From what I understand, when we run a GRU, e.g.
embed = nn.Embedding(vocab_size, embed_size)
gru = nn.GRU(embed_size, hidden_size, batch_first = True, bidirectional = True)
# src is a bsz x seqlen x vocab_size tensor
embedded_src = embed(src)
# embedded_src is a bsz x seqlen x embed_size tensor
out, hidden = gru(embedded_src)
# out is a tensor of seqlen x bsz x hidden_size * n_directions
# hidden is a tensor of n_directions * n_layers x seqlen x hidden_size
I’ve seen people concatenate the hidden state, but is it a misunderstanding to assume that out
and hidden
should be identical in any way? e.g. for Seq2Seq models I’ve seen this being done commonly to represent the hidden state:
# this operation doesn't matter if it's batch_first?

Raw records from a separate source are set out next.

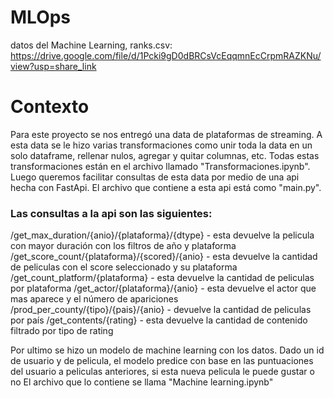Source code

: # MLOps

datos del Machine Learning, ranks.csv: https://drive.google.com/file/d/1Pcki9gD0dBRCsVcEqqmnEcCrpmRAZKNu/view?usp=share_link

# Contexto
Para este proyecto se nos entregó una data de plataformas de streaming.
A esta data se le hizo varias transformaciones como unir toda la data en un solo dataframe, rellenar nulos, agregar y quitar columnas, etc. Todas estas transformaciones están en el archivo llamado "Transformaciones.ipynb".
Luego queremos facilitar consultas de esta data por medio de una api hecha con FastApi. El archivo que contiene a esta api está como "main.py".
### Las consultas a la api son las siguientes:
/get_max_duration/{anio}/{plataforma}/{dtype} - esta devuelve la pelicula con mayor duración con los filtros de año y plataforma
/get_score_count/{plataforma}/{scored}/{anio} - esta devuelve la cantidad de peliculas con el score seleccionado y su plataforma
/get_count_platform/{plataforma} - esta devuelve la cantidad de peliculas por plataforma
/get_actor/{plataforma}/{anio} - esta devuelve el actor que mas aparece y el número de apariciones 
/prod_per_county/{tipo}/{pais}/{anio} - devuelve la cantidad de peliculas por país 
/get_contents/{rating} - esta devuelve la cantidad de contenido filtrado por tipo de rating

Por ultimo se hizo un modelo de machine learning con los datos.
Dado un id de usuario y de pelicula, el modelo predice con base en las puntuaciones del usuario a peliculas anteriores, si esta nueva pelicula le puede gustar o no
El archivo que lo contiene se llama "Machine learning.ipynb"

# returns a tensor of seqlen x n_directions * hidden_dim
context = torch.cat((hidden[-2, :, :], hidden[-1, :, :]), dim = 1)
My understanding from the documentation was that
# in batch_first case for 0th example
# o[0][-1] == context
It does seem to be the case for the forward part of the GRU output but not the reverse? Have I misunderstood something? Thanks!